Jefe the Hater’s rooting pick: Nashvegas, mostly because they hired B.J. Callahan, whom we last saw as the beefy USMNT interim manager between the two Gregg Berhalter stints.
“Let’s Pretend to Care About the Eastern Conference” Game of the Week
Inter Miami vs. FC Cincinnati (Apple TV+ free game, 6:30)
Back in June, when Lionel Messi got injured during the Copa América final, there were a lot of dummies out there that figured that Inter Miami was toast while he was out. One of those dummies was me. Hey, I figured that when you lose one of the league’s leading scorers and most influential players, you’re gonna suffer. Call me crazy.
But here we are, and Inter Miami is in first place, five points ahead of FC Cincinnati. Did Cincy tune-up Miami 6-1 last month at home? Yes. Did it matter? No. It turns out that when you follow up that 6-1 win with losses to Charlotte, Chicago, and the Red Bulls before Leagues Cup, that kind of renders that big win pretty irrelevant, especially when Miami follows up that loss with two straight wins over Toronto and Chicago.
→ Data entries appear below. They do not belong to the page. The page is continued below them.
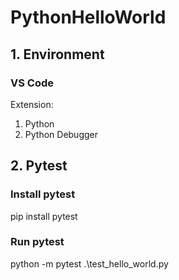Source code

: # PythonHelloWorld

## 1. Environment
### VS Code
Extension:
1. Python
2. Python Debugger

## 2. Pytest
### Install pytest
pip install pytest

### Run pytest
python -m pytest .\test_hello_world.py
So Cincy gets another chance to reel in Miami. Both teams are well-rested, with both teams going out of Leagues Cup in the Round of 16. Messi will still be out, but hey, we’re learning that that may not matter too much.
Jefe the Hater’s rooting pick: Cincy.
Sickos Game of the Week
CF Montréal vs. New England Revolution (Apple TV+ free game, 6:30)
Since I mentioned CF Montréal earlier, let’s check in on them:
Well, that’s always a good sign when you’re in 11th place in the East and your coach had a beef with a star player that needed resolving. I gotta say that when Montreal came to Frisco in March and pounded FCD into a smooth paste, it looked like they’d finally figured things out. Well, no. The calendar now reads August and while FCD is likewise in 11th place, they at least have more points. “Regression to the mean” is a real thing, y’all.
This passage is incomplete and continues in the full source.